Instructions for the task: Return the lines below that carry the word "define".

Extracted data entries
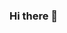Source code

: ### Hi there 👋

<!--
**Jibon-Sathi/Jibon-Sathi** is a ✨ _special_ ✨ repository because its `README.md` (this file) appears on your GitHub profile.

Here are some ideas to get you started:

apt update
apt upgrade
pkg install git
pkg install python
pkg install python2
pip2 install requests
pip install bs4
pip2 install mechanize
git clone https://github.com/Jibon-Sathi/Jibon-Sathi.git
cd Jibon-Sathi


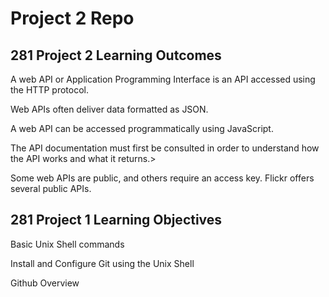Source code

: # Project 2 Repo

<h2> 281 Project 2 Learning Outcomes</h2>
<p>A web API or Application Programming Interface is an API accessed using the HTTP protocol.
<p>Web APIs often deliver data formatted as JSON.<p>A web API can be accessed programmatically using JavaScript. <p>The API documentation must first be consulted in order to understand how the API works and what it returns.><p>Some web APIs are public, and others require an access key. Flickr offers several public APIs.

<h2>281 Project 1 Learning Objectives</h2>
Basic Unix Shell commands
<p>Install and Configure Git using the Unix Shell
<p>Github Overview
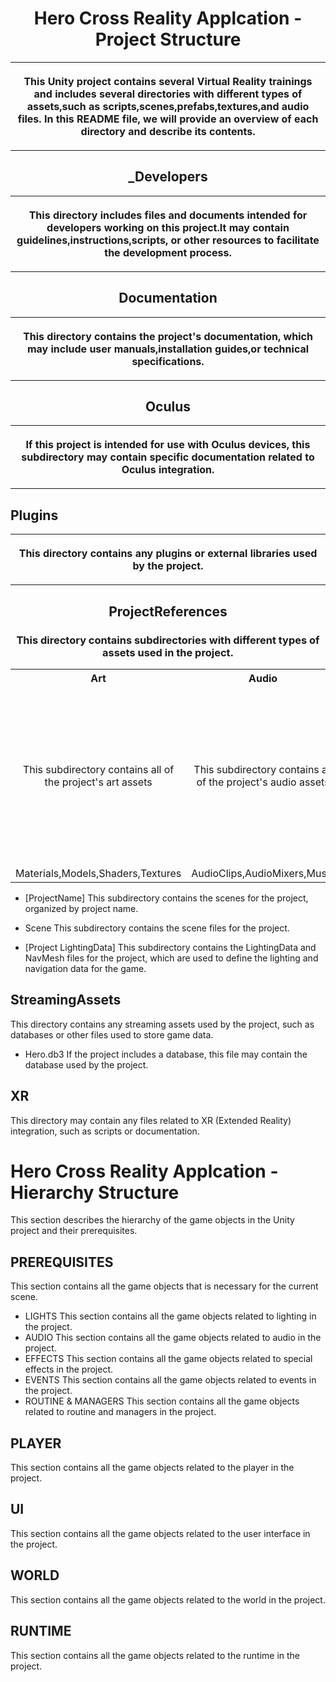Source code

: <!DOCTYPE html>
<html>
<body>
<h1 align="center">Hero Cross Reality Applcation - Project Structure</h1>
<table><tr>
<th><p>
This Unity project contains several Virtual Reality trainings and includes several
directories with different types of assets,such as scripts,scenes,prefabs,textures,and
audio files. In this README file, we will provide an overview of each directory and describe
its contents.

</th> </tr> </p> </table>
<h2 align="center">_Developers</h2>
<table><tr>
<th align="center"><p>
This directory includes files and documents intended for developers
working on this project.It may contain guidelines,instructions,scripts,
or other resources to facilitate the development process.
 
</th> </tr> </p> </table>
</table>
<h2 align="center">Documentation</h2>
<table><tr><th><p>

This directory contains the project's documentation,
which may include user manuals,installation guides,or technical specifications.

</th> </tr> </p> </table>
</table>
<h2 align="center">Oculus</h2>
<table><tr>
<th><p>

If this project is intended for use with Oculus devices,
this subdirectory may contain specific documentation related to 
Oculus integration.

</th> </tr> </p> </table>

<h2>Plugins</h2>
<table align="center"><tr>
<th><p>

This directory contains any plugins or external libraries used by the project.

</th> </tr> </p> </table>

<h2 align="center">ProjectReferences </h2>

<h3 align="center">
This directory contains subdirectories with different types of assets used in the project.
</h3>

</th> </tr> </p> </table>

<table>
  <tr>
    <th>Art</th>
    <th>Audio</th>
    <th>Prefabs</th>
	<th>Scripts</th>
	<th>Resources</th>
	<th>Scenes</th>
  </tr>
   <tr align="center">
    <td >This subdirectory contains all of the project's art assets</td>
    <td>This subdirectory contains all of the project's audio assets</td>
    <td>This subdirectory contains all of the project's prefabs,which are reusable game objects that can be used to quickly add functionality to a scene</td>
	<td>This subdirectory contains all of the project's scripts, which are used to define the game's logic and functionality </td>
    <td>This directory contains miscellaneous resources that do not fit into any of the other directories, such as fonts, sprites, or configuration files</td>
	<td>This directory contains all of the project's scenes, which are the individual levels or screens that make up the game</td>
  </tr>
  <tr>
    <td>Materials,Models,Shaders,Textures</td>
    <td>AudioClips,AudioMixers,Music</td>
  </tr>
</table>
</body>
</html>



- [ProjectName]
This subdirectory contains the scenes for the project, organized by project name.

- Scene
This subdirectory contains the scene files for the project.

- [Project LightingData]
This subdirectory contains the LightingData and NavMesh files for the project, which are used to define the lighting and navigation data for the game.

## StreamingAssets
This directory contains any streaming assets used by the project, such as databases or other files used to store game data.

- Hero.db3
If the project includes a database, this file may contain the database used by the project.

## XR
This directory may contain any files related to XR (Extended Reality) integration, such as scripts or documentation.


# Hero Cross Reality Applcation - Hierarchy Structure
This section describes the hierarchy of the game objects in the Unity project and their prerequisites.
## PREREQUISITES
This section contains all the game objects that is necessary for the current scene.
- LIGHTS
This section contains all the game objects related to lighting in the project.
- AUDIO
This section contains all the game objects related to audio in the project.
- EFFECTS
This section contains all the game objects related to special effects in the project.
- EVENTS
This section contains all the game objects related to events in the project.
- ROUTINE & MANAGERS
This section contains all the game objects related to routine and managers in the project.
## PLAYER
This section contains all the game objects related to the player in the project.
## UI
This section contains all the game objects related to the user interface in the project.
## WORLD
This section contains all the game objects related to the world in the project.
## RUNTIME
This section contains all the game objects related to the runtime in the project.



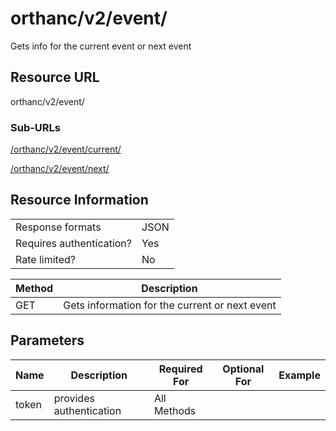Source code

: 
# orthanc/v2/event/
Gets info for the current event or next event

## Resource URL
orthanc/v2/event/<current or next>
### Sub-URLs
  
[/orthanc/v2/event/current/](current/README.md)
 
[/orthanc/v2/event/next/](next/README.md)

## Resource Information
|                          |      |
| ------------------------ | ---- |
| Response formats         | JSON |
| Requires authentication? | Yes  |
| Rate limited?            | No   |

| Method | Description                                    |
| ------ | ---------------------------------------------- |
| GET    | Gets information for the current or next event |

## Parameters
| Name  | Description             | Required For | Optional For | Example |
| ----- | ----------------------- | ------------ | ------------ | ------- |
| token | provides authentication | All Methods  |              |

Solved exercise:
	<td>This subdirectory contains all of the project's scripts, which are used to define the game's logic and functionality </td>
This subdirectory contains the LightingData and NavMesh files for the project, which are used to define the lighting and navigation data for the game.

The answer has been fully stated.